For each pollutant, we considered two models (spatial and non-spatial) by specifying distribution of error terms (e_s and ε_s) capturing different scales of spatial dependence and giving us four possible model formulations. Namely, in the non-spatial models, e_s and ε_s are independent between sites (indexed by s), whereas in the spatial models, we specify spatial correlation among the within-site errors (e_s) and spatial variation among the true unobserved plume effects (ε_s). The first form of spatial dependence captures the spatial variability of the plume effect that may be introduced as spatially correlated measurement error, such as the error induced by smoke plumes covering multiple sites simultaneously. The second form of spatial variability captures the spatial heterogeneity of true plume effects. The true plume effects may exhibit variations because the properties of burning vegetation, climate, and other factors vary regionally. Correlation between the errors at any two locations decays exponentially as the distance between them increases. Parameters of the decay function were estimated from the data. Further details of the model can be found in Appendix A.

In the results, we report stage two estimates of the plume effects, ${\tilde{\beta }}_s$ , for O₃ (ppb) and for PM_2.5^FRM (μg/m³) and comment on the spatial patterns displayed. A positive estimate of ${\tilde{\beta }}_s$ is evidence for increased pollutant concentrations during plume episodes as compared to clear days. A negative estimate indicates the converse. In Table 2, we record the model of best fit for all four pollutants using BIC and report an estimate of the overall mean, μ. Viewing stage two as a meta-analysis of smoke plume impacts on all sites in the US, the overall mean estimate serves as summary of impacts. We also present these estimates in terms of relative change, procured by implementing the analysis on log-transformed pollutant concentrations.

Table 2. Summary of models and national estimates for each pollutant.
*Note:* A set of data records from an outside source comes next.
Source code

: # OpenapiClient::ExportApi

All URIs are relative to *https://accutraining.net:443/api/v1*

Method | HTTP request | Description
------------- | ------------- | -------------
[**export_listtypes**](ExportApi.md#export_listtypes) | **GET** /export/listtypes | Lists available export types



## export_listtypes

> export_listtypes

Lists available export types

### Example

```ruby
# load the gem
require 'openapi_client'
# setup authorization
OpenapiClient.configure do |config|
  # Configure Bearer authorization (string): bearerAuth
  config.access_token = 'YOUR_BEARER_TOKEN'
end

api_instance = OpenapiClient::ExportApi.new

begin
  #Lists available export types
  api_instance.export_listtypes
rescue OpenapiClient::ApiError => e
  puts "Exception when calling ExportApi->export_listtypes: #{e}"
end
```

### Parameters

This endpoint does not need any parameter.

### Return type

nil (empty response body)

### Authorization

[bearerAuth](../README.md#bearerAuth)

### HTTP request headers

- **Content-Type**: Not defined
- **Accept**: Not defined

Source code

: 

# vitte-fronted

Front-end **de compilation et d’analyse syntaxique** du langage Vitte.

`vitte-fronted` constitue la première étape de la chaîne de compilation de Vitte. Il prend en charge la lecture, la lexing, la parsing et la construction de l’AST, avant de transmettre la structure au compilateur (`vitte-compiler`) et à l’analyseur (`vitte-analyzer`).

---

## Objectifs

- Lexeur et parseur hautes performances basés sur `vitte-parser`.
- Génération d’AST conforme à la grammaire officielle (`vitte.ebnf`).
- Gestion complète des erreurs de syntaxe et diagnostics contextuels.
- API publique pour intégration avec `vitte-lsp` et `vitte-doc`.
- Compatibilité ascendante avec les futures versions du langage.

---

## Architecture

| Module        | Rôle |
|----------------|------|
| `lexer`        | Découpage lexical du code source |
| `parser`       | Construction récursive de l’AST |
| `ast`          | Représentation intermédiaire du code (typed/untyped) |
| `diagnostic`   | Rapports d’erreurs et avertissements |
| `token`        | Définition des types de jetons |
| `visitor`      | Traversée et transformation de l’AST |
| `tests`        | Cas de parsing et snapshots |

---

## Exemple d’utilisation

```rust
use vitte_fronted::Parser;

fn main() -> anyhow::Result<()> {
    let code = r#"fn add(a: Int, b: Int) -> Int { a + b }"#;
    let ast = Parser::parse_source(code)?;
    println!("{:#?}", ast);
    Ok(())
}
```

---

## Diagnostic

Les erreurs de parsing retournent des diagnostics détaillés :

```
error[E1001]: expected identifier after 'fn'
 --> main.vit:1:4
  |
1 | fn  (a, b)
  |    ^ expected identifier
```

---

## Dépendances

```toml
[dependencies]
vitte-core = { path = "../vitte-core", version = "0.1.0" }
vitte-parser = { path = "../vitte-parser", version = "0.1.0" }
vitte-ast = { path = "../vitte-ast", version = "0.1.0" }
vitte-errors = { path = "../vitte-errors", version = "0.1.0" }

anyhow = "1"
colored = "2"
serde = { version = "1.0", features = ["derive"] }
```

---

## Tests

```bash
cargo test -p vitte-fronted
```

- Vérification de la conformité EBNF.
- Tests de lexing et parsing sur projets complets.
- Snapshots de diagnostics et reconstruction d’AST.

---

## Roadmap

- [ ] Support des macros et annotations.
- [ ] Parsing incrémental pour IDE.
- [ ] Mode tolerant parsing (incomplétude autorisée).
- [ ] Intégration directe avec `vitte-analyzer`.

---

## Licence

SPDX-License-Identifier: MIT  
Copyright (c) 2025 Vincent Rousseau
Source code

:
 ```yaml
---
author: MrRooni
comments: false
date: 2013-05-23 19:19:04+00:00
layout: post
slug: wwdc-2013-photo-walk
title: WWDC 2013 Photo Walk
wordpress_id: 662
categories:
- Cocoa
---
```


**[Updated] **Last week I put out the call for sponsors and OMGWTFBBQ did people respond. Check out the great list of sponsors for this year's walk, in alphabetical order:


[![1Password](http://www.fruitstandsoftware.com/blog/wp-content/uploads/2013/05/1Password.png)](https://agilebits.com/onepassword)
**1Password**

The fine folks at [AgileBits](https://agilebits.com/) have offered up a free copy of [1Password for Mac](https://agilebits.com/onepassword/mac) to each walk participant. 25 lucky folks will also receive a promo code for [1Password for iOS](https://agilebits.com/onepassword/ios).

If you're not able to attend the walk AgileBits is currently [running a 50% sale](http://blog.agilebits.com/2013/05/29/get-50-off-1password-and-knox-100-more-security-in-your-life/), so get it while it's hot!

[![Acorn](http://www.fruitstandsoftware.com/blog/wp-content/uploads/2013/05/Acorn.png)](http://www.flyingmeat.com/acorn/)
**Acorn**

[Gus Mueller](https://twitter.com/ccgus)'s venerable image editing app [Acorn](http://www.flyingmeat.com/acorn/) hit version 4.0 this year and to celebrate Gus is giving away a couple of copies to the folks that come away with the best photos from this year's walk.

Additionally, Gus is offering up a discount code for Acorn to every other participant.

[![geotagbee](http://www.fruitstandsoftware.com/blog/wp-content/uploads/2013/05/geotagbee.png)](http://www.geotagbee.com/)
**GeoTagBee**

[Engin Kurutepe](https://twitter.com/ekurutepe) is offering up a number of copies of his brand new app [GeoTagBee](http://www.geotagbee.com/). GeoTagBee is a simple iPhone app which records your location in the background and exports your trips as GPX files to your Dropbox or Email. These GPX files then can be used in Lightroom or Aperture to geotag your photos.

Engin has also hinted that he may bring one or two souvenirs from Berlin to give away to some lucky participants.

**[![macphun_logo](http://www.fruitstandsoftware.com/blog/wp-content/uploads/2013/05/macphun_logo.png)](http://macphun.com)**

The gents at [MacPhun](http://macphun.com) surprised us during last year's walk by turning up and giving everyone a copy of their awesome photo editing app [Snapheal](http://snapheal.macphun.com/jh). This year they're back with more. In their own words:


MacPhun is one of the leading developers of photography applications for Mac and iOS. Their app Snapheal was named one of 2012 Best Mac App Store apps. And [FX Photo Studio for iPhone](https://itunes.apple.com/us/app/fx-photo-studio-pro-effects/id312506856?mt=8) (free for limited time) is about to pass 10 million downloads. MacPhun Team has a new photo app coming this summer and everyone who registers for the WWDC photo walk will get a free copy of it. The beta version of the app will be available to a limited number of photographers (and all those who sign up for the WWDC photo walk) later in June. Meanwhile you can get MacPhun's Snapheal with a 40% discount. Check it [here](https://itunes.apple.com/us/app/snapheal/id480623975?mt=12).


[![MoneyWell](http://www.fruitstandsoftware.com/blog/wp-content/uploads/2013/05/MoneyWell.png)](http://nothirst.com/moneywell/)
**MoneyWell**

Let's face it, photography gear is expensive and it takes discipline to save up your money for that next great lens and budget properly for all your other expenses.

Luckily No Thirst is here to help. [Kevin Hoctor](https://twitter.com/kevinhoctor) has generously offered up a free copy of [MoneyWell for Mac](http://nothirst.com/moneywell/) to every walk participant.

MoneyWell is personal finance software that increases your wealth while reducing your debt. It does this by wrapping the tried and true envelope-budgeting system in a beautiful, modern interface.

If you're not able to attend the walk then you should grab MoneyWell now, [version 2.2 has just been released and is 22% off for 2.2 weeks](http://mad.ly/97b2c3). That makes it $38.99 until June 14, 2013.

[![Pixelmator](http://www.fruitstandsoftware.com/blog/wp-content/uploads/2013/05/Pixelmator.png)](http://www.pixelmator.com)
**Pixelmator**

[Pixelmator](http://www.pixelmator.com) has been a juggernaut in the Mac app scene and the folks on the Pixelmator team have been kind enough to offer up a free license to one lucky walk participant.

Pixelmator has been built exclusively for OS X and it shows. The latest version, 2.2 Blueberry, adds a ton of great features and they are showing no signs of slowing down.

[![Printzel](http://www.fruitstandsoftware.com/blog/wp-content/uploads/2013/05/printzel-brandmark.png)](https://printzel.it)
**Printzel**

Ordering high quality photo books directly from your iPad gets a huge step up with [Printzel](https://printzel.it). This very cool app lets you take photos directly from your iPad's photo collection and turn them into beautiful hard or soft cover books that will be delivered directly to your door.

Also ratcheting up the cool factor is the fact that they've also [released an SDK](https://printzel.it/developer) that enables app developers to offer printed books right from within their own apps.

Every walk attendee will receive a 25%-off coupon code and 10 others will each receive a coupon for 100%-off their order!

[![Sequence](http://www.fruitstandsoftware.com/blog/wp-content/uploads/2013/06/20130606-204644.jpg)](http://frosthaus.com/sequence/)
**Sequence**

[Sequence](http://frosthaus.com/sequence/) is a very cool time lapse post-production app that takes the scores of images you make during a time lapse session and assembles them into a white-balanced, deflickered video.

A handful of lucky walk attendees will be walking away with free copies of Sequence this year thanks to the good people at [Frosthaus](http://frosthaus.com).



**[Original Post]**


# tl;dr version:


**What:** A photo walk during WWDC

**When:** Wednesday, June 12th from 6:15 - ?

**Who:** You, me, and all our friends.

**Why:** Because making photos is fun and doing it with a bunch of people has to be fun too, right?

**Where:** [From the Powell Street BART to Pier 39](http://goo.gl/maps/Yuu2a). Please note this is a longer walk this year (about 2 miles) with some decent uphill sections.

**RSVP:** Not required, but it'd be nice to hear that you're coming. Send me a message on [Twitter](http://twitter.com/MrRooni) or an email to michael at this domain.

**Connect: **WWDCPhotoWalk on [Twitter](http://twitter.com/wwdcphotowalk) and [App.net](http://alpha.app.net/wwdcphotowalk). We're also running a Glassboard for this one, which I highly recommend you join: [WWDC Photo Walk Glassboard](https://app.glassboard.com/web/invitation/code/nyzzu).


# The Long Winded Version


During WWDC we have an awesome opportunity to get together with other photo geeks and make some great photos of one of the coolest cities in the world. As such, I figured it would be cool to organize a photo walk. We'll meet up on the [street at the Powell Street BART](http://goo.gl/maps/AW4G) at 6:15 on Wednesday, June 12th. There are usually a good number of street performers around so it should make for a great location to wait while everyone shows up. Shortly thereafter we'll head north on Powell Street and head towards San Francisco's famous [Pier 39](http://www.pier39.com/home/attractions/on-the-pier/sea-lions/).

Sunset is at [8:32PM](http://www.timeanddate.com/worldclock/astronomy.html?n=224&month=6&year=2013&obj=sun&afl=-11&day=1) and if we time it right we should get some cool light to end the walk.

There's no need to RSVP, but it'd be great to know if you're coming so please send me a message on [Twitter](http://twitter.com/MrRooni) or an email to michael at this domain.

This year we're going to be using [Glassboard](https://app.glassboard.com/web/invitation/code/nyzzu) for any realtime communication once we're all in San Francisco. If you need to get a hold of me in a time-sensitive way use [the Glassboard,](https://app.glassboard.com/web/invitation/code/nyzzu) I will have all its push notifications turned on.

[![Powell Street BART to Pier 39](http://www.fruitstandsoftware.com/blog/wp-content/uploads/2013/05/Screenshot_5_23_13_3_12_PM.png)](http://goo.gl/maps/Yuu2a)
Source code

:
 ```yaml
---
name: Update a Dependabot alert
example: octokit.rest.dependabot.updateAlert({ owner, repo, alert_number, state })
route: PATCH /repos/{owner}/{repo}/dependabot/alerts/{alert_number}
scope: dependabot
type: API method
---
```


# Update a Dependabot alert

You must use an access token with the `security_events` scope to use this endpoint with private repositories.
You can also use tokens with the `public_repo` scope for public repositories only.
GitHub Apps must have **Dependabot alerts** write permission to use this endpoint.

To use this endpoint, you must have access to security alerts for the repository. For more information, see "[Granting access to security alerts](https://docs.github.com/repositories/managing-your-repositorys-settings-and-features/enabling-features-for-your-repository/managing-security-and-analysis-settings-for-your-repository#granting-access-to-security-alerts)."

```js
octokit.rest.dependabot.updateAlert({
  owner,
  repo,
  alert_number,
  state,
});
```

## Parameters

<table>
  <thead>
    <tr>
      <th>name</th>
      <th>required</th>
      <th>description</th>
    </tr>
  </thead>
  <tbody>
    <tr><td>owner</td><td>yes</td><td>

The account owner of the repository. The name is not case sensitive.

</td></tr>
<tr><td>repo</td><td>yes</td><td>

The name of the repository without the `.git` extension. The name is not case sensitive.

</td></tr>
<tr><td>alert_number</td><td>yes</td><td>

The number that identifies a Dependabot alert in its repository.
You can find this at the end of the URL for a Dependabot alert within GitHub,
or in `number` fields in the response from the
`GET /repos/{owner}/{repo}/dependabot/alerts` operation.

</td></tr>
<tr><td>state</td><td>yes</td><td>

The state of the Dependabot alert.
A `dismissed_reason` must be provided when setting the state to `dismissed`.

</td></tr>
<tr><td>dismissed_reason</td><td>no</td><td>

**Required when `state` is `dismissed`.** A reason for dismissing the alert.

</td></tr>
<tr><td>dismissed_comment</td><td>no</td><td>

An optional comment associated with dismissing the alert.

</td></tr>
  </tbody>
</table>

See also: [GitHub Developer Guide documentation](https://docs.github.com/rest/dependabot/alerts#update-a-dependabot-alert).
Summary statistics represent the average pollution contribution from fire smoke by species as well as the estimated relative increase over background levels of each pollutant over the whole nation. The confidence limits presented demonstrate that all national effects are plausibly non-zero at a significance level of 0.05. These estimates control for temperature, seasonal variation and spatial variation. The relevant spatial variation for each pollutant is described under Model Settings. The best model settings are given for the average plume effect model as well as the model for relative change.

Pollutant	# of Sites	Model Settings		National Summary (95% Confidence Limits)
		Spatially Correlated Measurement Error	Spatial Variation in True Plume Effect	Average Plume Effect	Relative Plume Effect
Ozone (ppb)	1,489	Yes	Yes	2.6 (2.5, 2.7)	11.1% (6.4, 15.8)
PM2.5FRMa (μg/m3)	1,096	Yes	Yes	2.9 (2.8, 3.0)	33.1% (24.7, 41.5)
PM2.5IMPb (μg/m3)	224	Yes	Yes*	2.7 (1.5, 3.9)	24.6% (22.1, 27.2)
ECb (μg/m3)	188	No	No**	0.09 (0.07, 0.12)	21.3% (18.9, 23.6)
OCb (μg/m3)	188	Yes	Yes	0.7 (0.5, 0.8)	30.6% (23.3, 37.9)

^aFRM sites,

^bIMPROVE sites

^*No for relative change,

^**Yes for relative change

RESULTS

Distribution of Days by AQI on Smoke Plume vs. Clear Days

The frequency of each AQI code on both clear and smoke plume days is given in Table 1. At O₃ monitoring sites, “Good” air quality days (green) occurred most commonly; they were observed on 89.5% of clear days and 70.3% of plume days. “Very Unhealthy” days (purple) occurred least commonly; they were observed on only 0.0057% of clear days and 0.0277% of plume days. For PM_2.5^FRM, “Good” days were also the most common, accounting for 70.6% of clear days and 46.4% of plume days. Incidence of “Very Unhealthy” days at the PM_2.5^FRM monitoring sites was low for both clear (0.0004%) and plume days (0.0061%).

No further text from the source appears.